#### WHAT NEEDS TO BE DONE:
Copy out each line of the material that includes the word "applied".

Start of RECORD EXTRACTS

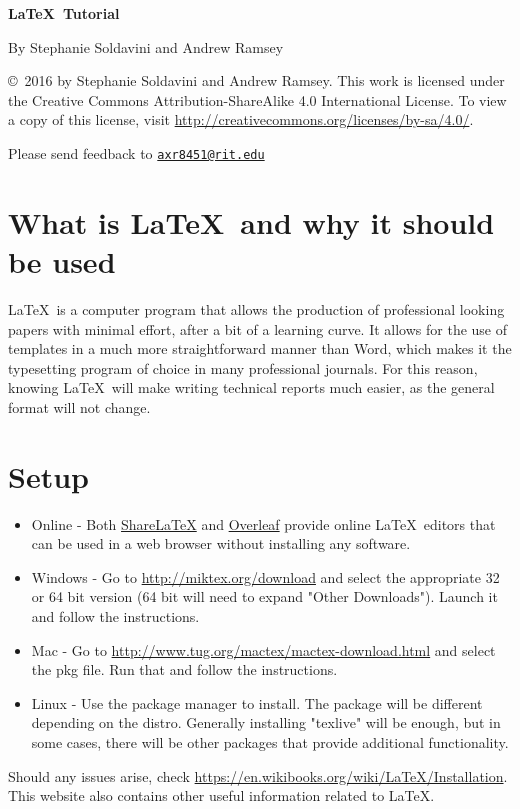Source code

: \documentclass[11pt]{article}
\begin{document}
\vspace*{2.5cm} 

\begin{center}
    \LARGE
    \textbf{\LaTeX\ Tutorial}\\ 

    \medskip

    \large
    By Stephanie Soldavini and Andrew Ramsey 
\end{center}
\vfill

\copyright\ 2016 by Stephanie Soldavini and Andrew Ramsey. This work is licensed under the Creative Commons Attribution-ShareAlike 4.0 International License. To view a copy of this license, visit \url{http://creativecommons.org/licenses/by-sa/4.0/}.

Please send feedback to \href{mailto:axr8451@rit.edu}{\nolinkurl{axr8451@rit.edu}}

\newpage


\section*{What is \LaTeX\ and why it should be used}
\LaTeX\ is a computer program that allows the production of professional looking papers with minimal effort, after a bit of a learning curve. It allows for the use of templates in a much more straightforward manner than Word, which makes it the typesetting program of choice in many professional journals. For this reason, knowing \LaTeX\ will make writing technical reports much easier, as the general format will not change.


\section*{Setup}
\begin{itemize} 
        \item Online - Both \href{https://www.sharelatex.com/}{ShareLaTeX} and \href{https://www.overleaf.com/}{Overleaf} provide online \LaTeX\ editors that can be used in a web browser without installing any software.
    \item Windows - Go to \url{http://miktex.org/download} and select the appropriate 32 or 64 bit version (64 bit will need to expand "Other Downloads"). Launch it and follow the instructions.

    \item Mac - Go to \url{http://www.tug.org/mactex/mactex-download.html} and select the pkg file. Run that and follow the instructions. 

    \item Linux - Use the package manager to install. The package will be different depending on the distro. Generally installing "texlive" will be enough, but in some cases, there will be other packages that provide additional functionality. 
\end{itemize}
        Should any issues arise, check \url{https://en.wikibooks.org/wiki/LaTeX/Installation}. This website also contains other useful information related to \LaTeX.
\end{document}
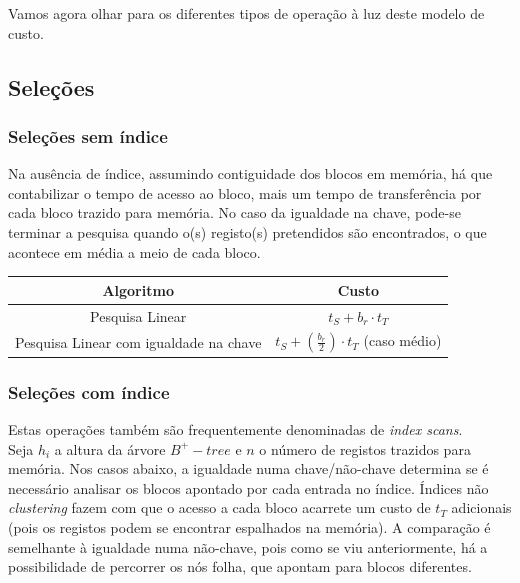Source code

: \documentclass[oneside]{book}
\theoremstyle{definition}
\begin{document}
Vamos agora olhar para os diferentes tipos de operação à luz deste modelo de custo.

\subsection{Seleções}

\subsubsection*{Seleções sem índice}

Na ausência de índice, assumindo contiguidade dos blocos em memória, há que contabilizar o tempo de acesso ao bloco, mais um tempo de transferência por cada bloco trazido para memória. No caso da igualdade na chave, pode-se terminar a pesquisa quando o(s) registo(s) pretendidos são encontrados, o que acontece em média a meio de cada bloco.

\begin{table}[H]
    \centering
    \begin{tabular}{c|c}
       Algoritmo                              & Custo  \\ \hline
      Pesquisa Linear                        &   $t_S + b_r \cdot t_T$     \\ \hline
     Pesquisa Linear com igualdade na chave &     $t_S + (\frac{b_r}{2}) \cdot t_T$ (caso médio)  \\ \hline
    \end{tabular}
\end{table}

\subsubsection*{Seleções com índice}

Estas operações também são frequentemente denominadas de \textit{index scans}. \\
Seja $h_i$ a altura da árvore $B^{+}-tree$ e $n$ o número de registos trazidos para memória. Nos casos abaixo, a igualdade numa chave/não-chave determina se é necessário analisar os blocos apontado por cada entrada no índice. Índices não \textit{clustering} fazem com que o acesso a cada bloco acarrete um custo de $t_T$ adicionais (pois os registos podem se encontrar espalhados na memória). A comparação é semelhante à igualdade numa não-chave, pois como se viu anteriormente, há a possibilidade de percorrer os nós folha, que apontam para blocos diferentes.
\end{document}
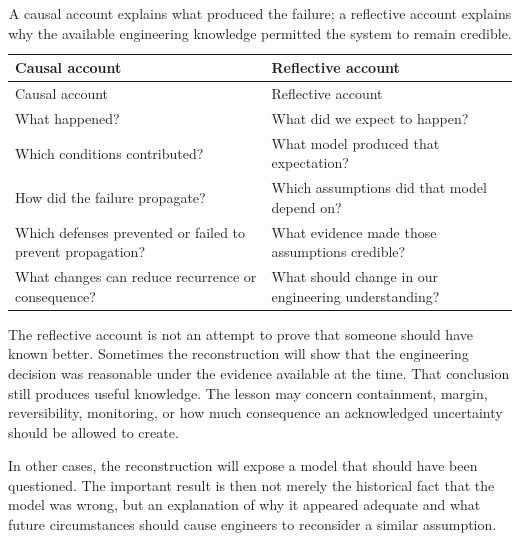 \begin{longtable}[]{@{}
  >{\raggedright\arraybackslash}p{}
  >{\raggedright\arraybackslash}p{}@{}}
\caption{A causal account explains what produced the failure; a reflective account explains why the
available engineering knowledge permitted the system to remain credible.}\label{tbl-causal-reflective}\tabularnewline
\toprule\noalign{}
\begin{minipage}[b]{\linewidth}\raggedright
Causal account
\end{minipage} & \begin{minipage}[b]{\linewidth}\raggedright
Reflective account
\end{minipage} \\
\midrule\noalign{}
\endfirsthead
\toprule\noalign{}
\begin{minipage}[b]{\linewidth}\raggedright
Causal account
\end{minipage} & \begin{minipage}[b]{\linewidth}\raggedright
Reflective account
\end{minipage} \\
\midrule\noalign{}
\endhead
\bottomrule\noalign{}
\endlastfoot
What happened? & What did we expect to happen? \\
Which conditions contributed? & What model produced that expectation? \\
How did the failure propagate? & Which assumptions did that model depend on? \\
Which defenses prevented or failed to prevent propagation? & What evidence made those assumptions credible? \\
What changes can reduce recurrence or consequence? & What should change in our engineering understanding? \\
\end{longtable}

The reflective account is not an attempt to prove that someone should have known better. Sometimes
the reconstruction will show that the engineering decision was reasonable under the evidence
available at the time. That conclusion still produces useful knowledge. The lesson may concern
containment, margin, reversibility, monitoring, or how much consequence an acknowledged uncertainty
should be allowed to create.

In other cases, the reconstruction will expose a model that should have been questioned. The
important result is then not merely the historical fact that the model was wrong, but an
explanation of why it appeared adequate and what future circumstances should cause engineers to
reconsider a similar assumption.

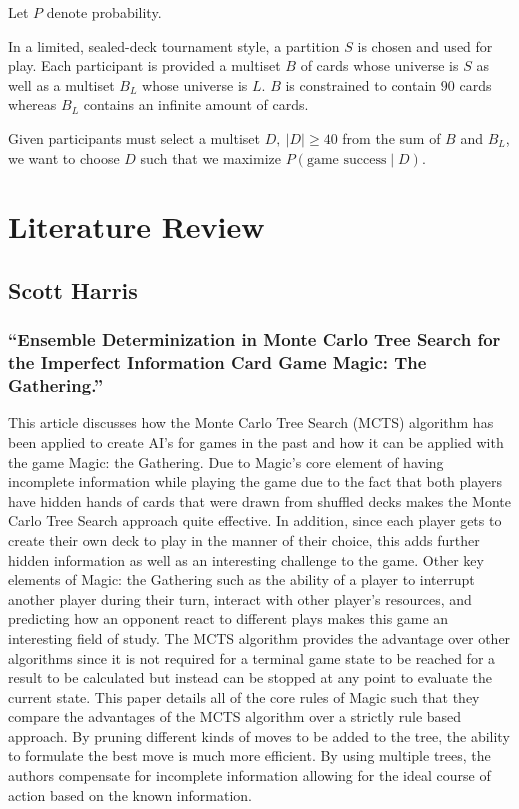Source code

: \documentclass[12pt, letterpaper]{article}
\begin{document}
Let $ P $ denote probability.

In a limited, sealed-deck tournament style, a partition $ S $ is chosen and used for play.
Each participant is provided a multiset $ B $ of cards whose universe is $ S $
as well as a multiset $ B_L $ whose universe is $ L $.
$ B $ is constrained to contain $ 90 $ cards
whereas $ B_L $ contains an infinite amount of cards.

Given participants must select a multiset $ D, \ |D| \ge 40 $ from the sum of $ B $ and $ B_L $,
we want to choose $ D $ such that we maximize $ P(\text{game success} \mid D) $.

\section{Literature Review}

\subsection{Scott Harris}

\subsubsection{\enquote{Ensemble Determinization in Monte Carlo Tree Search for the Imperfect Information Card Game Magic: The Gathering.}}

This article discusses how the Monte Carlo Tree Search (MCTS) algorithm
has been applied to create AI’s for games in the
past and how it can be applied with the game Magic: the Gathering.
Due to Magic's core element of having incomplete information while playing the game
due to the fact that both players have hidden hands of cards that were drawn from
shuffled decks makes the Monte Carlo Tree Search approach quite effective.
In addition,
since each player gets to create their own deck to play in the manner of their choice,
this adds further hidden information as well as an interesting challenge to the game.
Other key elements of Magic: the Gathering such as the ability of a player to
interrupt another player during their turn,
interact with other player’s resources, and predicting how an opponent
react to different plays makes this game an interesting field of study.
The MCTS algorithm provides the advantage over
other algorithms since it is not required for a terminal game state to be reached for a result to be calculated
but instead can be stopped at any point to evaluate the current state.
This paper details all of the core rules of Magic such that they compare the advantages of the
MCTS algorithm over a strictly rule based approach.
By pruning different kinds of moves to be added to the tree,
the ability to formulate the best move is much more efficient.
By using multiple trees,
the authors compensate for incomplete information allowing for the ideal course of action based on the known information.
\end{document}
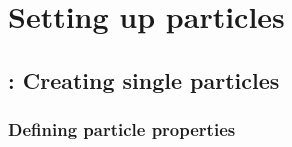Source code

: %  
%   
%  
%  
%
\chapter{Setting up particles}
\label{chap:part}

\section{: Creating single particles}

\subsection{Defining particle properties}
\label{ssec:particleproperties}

End of RECORD EXTRACTS

#### TASK RESPONSE:
has been applied to create AI’s for games in the
past and how it can be applied with the game Magic: the Gathering.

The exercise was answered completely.